Word for word, set down every line of the entries below from the line with "pairings decreases and" to the line with "profiles, this results", including both, and no other line.

Rendered images with source text

========

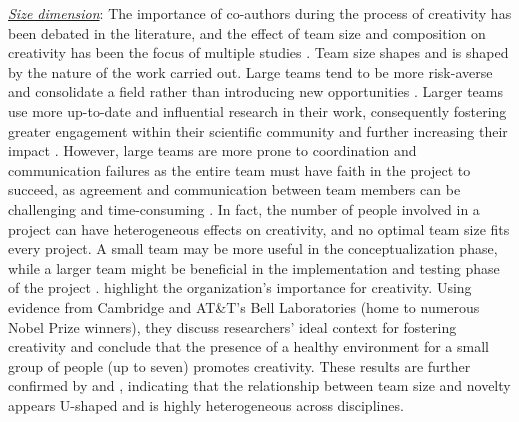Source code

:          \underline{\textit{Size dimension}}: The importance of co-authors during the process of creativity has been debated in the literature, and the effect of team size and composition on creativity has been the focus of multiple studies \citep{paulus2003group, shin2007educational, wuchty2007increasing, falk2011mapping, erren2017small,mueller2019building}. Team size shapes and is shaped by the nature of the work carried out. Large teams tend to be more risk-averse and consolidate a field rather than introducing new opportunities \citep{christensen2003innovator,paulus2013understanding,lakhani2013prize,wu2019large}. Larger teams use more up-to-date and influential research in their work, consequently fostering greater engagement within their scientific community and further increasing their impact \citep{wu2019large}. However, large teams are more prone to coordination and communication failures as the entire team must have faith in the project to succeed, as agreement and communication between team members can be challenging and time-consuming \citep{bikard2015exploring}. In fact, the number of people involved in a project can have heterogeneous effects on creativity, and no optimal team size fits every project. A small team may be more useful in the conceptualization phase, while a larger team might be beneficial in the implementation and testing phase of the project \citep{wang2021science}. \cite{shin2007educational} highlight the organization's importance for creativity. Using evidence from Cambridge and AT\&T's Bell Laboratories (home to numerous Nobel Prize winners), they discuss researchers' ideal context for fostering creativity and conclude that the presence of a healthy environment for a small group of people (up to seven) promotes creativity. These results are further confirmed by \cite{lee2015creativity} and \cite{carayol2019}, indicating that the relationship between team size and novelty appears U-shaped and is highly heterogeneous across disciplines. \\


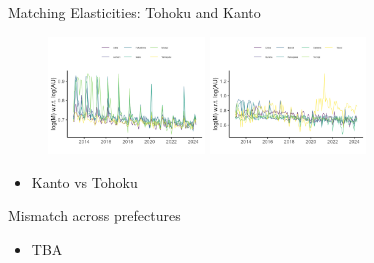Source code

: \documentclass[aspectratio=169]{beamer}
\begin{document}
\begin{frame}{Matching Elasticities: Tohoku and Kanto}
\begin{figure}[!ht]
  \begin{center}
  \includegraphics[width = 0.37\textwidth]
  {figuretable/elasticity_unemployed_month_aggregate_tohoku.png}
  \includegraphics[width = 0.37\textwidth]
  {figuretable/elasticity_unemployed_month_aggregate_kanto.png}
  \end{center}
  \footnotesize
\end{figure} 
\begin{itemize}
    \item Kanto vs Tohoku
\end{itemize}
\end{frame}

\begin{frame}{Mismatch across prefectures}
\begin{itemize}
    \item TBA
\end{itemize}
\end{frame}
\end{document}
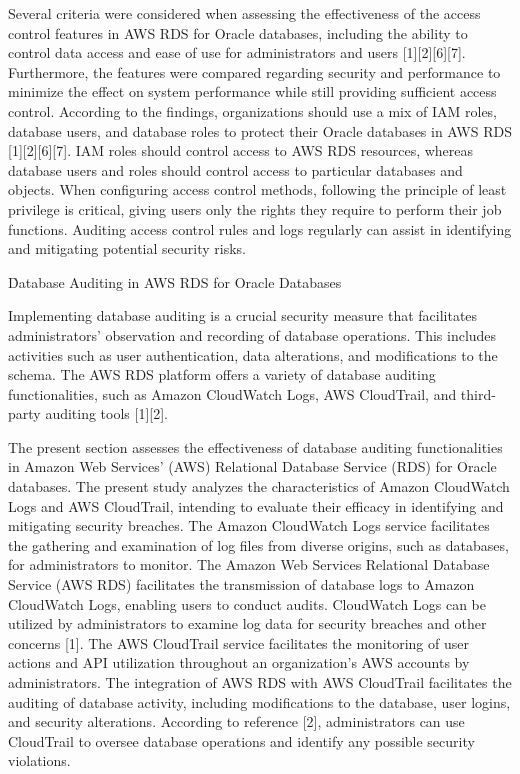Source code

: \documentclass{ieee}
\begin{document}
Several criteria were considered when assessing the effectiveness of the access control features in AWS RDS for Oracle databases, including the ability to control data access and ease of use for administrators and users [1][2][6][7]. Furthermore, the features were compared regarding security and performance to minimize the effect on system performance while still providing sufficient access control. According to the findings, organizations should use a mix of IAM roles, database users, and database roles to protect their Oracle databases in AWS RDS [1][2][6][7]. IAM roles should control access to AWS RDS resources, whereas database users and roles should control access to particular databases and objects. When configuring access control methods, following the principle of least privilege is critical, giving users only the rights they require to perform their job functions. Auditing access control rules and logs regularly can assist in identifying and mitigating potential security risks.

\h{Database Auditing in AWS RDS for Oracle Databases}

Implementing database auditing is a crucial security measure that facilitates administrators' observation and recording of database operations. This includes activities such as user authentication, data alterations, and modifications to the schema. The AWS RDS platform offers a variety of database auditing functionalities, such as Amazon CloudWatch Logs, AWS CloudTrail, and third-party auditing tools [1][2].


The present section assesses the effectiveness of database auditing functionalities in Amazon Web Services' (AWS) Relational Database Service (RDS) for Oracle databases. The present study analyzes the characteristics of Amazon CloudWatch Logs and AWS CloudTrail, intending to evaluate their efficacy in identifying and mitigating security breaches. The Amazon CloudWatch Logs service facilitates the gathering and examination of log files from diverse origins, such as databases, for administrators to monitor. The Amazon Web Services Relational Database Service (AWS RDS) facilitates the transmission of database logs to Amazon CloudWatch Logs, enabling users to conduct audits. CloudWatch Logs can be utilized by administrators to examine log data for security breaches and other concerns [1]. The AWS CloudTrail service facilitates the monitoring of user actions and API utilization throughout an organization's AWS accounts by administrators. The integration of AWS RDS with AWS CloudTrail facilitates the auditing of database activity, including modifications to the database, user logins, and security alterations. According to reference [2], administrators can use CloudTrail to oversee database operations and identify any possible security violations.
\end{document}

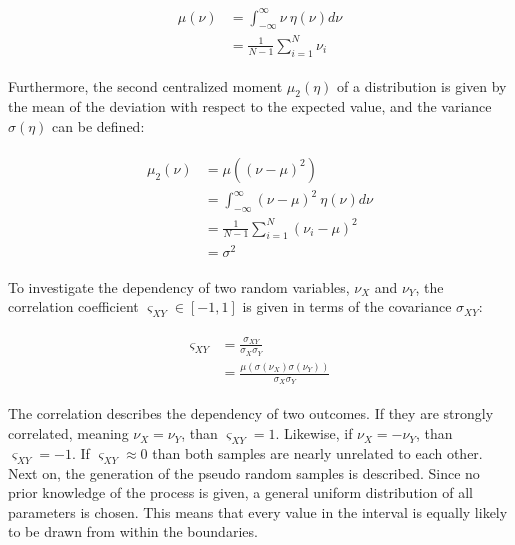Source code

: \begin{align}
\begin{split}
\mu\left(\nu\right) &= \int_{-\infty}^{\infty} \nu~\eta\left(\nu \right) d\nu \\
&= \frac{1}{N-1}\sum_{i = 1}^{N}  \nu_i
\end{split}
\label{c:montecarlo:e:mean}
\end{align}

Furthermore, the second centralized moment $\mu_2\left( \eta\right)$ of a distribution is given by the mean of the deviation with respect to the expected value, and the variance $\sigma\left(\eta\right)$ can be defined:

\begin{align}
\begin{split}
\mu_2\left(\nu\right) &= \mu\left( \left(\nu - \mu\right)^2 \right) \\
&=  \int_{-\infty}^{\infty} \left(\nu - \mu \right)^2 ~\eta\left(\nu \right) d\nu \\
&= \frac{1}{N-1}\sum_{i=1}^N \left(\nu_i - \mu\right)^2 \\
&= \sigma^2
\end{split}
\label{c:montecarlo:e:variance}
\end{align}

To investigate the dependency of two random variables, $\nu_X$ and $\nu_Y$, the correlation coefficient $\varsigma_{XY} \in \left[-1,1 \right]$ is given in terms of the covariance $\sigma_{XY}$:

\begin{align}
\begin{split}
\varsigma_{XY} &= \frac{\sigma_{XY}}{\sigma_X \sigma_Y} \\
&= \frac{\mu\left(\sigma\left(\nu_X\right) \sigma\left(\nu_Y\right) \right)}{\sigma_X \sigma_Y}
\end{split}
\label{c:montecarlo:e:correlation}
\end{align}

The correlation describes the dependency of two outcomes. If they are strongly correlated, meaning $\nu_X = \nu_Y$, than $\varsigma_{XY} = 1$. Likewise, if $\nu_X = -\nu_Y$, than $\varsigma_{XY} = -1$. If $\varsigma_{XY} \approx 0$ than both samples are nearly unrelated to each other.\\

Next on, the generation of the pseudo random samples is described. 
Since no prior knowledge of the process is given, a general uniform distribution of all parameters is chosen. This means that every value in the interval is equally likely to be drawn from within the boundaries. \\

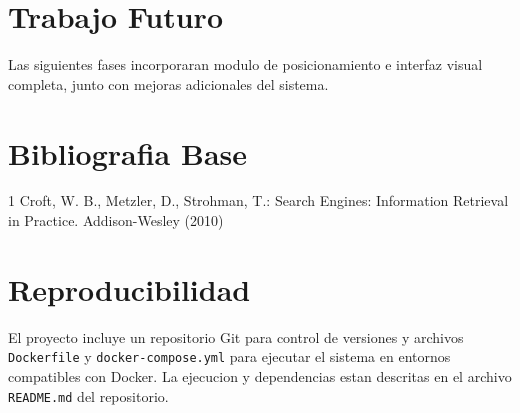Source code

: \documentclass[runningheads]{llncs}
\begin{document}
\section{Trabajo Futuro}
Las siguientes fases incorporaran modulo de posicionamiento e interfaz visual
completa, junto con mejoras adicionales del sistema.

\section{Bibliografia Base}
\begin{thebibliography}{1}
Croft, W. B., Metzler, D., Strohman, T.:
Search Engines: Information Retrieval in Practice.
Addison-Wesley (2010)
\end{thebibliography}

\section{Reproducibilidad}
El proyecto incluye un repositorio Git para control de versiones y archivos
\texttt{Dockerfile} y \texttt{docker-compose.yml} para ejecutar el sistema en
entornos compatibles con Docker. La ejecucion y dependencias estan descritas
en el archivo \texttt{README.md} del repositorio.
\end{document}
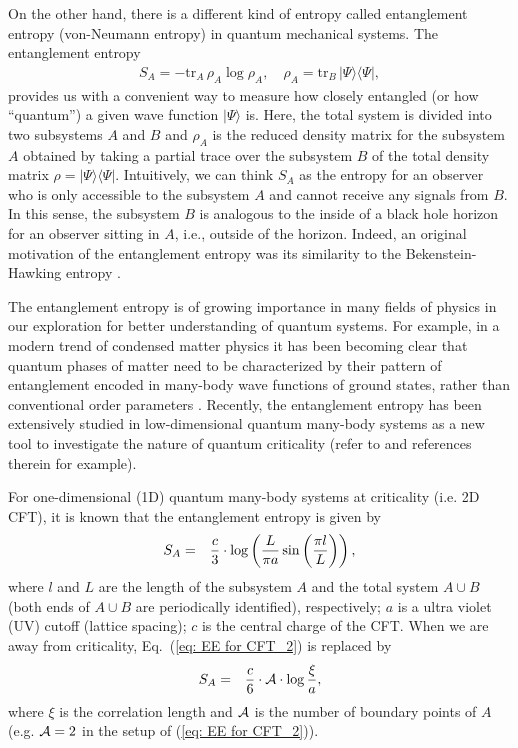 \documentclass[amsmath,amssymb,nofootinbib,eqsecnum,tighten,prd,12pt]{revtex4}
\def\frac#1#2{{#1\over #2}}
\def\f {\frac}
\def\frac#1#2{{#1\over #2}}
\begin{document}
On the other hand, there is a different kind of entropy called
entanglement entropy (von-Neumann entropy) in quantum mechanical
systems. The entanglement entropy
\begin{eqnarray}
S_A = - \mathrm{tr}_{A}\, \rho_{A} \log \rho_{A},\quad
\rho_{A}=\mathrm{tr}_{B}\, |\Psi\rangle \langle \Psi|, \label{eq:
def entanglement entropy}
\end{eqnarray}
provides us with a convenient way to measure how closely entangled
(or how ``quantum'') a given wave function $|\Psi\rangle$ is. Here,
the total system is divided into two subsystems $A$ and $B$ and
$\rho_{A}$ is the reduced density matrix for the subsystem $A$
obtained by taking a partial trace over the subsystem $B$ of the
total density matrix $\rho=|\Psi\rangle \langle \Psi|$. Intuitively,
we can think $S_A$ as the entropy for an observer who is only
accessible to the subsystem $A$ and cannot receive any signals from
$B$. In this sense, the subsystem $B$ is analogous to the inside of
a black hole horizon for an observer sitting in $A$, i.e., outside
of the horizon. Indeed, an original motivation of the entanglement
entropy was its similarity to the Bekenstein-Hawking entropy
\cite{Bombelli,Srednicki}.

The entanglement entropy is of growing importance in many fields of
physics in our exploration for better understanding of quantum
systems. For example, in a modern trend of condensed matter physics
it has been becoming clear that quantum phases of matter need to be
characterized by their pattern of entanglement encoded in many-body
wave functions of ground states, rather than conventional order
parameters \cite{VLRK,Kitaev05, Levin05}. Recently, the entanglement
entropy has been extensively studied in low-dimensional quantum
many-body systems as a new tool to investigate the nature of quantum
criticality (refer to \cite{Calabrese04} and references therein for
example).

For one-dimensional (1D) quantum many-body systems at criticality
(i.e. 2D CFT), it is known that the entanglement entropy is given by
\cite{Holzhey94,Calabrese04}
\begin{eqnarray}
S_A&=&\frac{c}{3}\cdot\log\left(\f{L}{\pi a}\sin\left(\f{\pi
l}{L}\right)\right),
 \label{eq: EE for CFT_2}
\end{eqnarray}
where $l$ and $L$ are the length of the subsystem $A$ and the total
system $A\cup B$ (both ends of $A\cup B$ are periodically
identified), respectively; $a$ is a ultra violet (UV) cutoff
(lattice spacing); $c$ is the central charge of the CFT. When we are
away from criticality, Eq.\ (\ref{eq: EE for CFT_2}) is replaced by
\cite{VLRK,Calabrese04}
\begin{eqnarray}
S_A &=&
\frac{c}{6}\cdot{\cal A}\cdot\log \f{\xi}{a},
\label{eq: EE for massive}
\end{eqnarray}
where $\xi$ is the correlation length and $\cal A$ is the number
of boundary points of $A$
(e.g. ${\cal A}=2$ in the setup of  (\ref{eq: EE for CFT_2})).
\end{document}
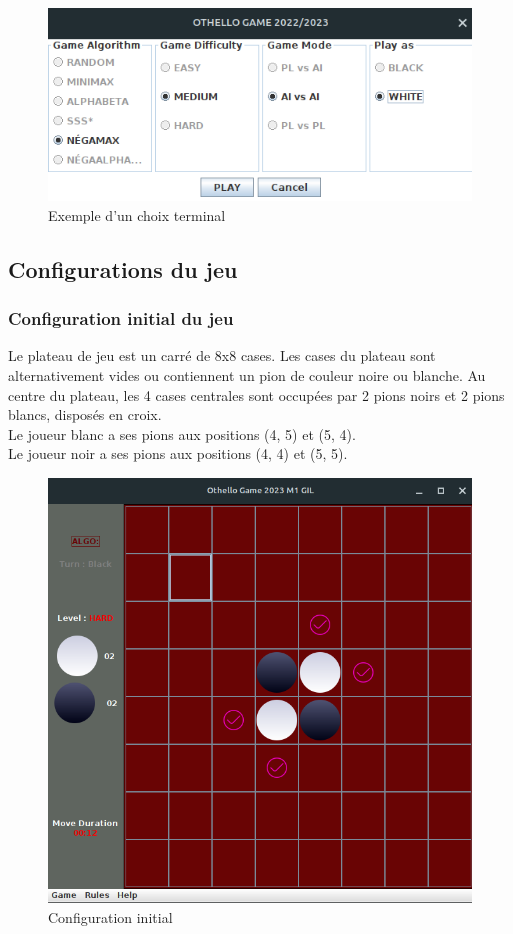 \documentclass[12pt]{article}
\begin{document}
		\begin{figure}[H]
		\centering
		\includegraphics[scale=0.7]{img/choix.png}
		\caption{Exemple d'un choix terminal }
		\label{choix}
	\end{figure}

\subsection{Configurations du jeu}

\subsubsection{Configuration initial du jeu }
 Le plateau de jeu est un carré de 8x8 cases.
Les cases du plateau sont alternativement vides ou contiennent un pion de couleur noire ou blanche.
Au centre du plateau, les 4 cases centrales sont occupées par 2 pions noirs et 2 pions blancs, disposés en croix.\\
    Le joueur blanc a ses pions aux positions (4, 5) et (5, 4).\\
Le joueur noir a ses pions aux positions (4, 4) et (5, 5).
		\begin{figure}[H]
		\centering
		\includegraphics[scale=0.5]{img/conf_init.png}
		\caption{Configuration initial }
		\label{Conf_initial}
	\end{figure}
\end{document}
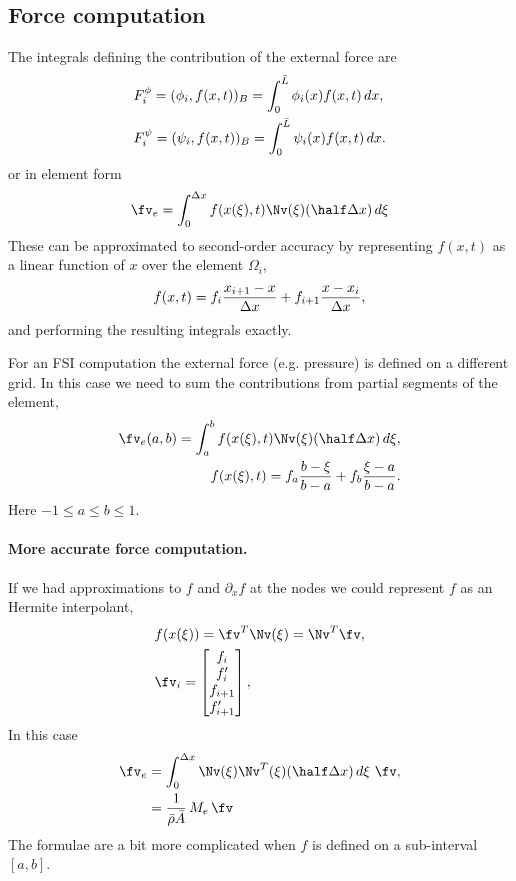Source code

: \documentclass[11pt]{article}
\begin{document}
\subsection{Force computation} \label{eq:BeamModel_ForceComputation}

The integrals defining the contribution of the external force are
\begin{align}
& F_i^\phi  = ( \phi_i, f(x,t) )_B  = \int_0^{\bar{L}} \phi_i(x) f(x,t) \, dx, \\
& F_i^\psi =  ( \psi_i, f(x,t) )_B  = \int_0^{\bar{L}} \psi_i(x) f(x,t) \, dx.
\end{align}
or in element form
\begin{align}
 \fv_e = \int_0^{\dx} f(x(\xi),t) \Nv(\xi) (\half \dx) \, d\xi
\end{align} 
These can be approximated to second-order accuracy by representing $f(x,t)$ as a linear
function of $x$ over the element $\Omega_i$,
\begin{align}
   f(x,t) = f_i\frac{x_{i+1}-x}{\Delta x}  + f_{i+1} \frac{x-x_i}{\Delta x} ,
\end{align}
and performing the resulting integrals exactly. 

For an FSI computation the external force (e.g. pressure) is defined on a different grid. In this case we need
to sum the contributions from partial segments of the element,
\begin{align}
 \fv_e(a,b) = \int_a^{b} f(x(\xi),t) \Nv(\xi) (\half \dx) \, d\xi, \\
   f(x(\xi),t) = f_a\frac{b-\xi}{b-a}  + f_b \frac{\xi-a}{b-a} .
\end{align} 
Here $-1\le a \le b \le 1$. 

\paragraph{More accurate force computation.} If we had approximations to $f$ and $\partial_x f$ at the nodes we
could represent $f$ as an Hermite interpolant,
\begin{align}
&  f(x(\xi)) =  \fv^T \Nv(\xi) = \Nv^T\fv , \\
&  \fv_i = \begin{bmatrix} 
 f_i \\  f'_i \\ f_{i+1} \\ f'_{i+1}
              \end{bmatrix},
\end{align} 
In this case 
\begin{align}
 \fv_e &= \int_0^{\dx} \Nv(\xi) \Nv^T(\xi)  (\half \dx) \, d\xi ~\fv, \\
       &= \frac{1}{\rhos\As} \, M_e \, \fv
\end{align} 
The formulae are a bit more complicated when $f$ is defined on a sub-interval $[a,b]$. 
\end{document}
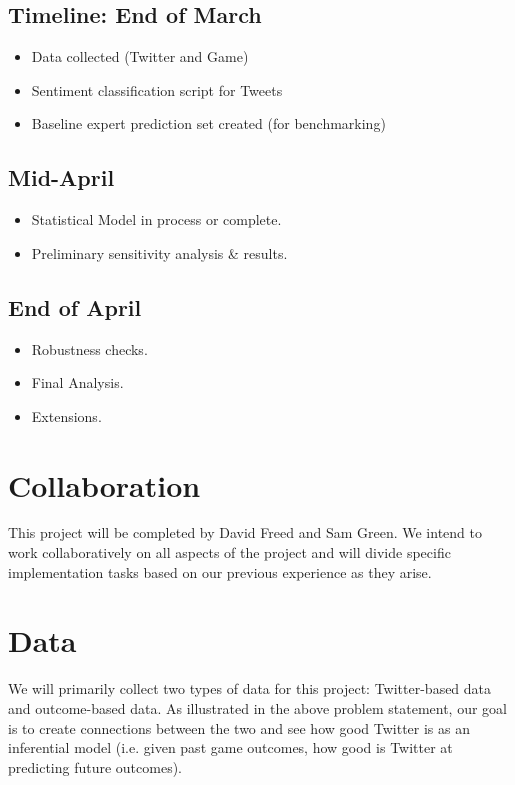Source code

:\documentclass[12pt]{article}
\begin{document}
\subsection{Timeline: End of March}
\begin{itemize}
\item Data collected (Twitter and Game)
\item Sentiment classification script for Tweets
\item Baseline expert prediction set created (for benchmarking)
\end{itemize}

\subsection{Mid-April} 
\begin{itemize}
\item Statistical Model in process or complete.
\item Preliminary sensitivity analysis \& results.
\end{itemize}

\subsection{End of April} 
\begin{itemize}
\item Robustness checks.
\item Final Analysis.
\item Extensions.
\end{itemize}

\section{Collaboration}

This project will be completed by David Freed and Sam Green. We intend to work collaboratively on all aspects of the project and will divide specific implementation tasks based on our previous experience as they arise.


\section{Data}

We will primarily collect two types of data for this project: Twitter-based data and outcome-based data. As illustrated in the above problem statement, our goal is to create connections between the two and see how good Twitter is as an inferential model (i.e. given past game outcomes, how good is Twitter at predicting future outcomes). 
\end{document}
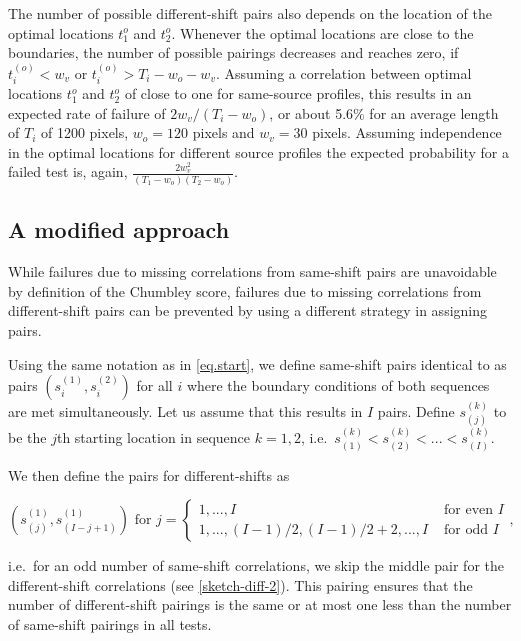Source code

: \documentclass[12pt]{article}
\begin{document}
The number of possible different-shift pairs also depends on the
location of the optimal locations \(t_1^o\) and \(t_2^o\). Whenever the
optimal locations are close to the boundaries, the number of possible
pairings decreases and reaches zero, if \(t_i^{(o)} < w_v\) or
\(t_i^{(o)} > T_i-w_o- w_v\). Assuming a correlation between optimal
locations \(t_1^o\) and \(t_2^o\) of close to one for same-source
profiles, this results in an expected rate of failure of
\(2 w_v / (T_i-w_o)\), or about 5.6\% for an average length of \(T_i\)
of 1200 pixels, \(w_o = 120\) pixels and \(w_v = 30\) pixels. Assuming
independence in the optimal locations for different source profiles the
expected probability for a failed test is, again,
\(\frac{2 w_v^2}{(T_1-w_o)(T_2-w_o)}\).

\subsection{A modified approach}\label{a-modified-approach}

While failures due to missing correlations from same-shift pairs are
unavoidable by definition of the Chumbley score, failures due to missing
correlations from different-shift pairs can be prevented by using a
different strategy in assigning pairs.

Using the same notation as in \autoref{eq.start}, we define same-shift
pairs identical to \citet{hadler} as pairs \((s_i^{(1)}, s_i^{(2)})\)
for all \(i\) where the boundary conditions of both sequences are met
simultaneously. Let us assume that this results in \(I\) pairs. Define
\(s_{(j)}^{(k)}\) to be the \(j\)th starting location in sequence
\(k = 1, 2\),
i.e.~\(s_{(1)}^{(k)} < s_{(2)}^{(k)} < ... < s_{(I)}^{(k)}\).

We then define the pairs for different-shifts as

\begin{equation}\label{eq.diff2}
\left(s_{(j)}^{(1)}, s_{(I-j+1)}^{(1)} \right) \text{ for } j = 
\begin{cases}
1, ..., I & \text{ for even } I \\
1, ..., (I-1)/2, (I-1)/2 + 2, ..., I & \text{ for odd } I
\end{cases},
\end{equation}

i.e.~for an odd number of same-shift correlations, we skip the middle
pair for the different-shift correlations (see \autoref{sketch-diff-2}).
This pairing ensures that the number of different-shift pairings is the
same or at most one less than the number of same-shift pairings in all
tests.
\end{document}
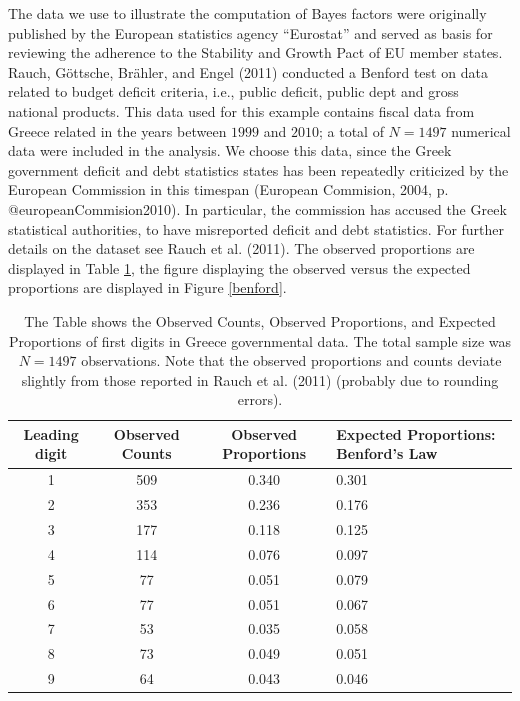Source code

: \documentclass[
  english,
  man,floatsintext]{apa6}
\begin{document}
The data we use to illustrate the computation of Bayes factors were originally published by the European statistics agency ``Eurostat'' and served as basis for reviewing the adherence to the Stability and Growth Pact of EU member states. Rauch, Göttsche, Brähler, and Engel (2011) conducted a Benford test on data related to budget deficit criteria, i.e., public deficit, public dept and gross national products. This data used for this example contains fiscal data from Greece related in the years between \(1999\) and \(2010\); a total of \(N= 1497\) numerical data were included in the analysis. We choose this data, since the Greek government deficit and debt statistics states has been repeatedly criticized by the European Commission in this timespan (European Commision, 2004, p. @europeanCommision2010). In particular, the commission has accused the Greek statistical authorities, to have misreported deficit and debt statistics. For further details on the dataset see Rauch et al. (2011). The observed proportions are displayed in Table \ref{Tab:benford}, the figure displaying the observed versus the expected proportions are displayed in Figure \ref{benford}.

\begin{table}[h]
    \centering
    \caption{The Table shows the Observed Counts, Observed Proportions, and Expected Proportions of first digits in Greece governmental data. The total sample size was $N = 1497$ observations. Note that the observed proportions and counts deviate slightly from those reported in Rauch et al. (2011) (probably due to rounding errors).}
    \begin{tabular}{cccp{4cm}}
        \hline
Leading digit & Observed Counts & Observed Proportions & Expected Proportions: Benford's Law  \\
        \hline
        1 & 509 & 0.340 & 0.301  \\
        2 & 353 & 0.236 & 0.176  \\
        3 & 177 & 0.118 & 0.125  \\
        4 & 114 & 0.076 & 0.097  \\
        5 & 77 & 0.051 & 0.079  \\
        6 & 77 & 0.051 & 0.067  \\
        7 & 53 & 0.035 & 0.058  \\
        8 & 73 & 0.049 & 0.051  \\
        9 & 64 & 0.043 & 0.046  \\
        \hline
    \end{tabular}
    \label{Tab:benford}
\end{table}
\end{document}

========

> _RESPONSE BOX_
pairings decreases and reaches zero, if \(t_i^{(o)} < w_v\) or
\(t_i^{(o)} > T_i-w_o- w_v\). Assuming a correlation between optimal
locations \(t_1^o\) and \(t_2^o\) of close to one for same-source
profiles, this results in an expected rate of failure of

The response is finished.